### TASK GOAL:
Whenever the string "cost" turns up in a line of the data below, copy that line.

(Extracted records)
------------------------------------------------------------

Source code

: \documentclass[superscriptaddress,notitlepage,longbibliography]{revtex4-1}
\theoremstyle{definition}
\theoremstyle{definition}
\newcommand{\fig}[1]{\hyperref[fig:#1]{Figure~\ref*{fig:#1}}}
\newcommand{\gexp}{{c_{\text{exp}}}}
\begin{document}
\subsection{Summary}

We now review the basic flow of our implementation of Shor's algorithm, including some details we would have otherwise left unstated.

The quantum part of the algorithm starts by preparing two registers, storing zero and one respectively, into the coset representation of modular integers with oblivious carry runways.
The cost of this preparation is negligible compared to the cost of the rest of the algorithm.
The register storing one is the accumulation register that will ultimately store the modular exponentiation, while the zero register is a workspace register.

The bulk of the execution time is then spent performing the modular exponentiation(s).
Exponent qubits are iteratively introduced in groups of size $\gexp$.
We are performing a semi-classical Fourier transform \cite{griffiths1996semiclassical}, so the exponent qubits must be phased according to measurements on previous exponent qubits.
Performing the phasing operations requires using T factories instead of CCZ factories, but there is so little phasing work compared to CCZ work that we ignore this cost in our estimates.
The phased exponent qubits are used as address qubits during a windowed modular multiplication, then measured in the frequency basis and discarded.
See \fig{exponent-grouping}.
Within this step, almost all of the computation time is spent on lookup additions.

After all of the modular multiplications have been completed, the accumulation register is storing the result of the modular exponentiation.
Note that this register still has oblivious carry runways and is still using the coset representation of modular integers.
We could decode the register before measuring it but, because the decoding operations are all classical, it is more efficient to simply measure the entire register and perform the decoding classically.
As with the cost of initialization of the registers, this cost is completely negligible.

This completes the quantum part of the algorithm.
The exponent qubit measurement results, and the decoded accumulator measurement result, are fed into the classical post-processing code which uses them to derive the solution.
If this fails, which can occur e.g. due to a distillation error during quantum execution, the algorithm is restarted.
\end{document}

------------------------------------------------------------

### OUTPUT:
The cost of this preparation is negligible compared to the cost of the rest of the algorithm.
Performing the phasing operations requires using T factories instead of CCZ factories, but there is so little phasing work compared to CCZ work that we ignore this cost in our estimates.
As with the cost of initialization of the registers, this cost is completely negligible.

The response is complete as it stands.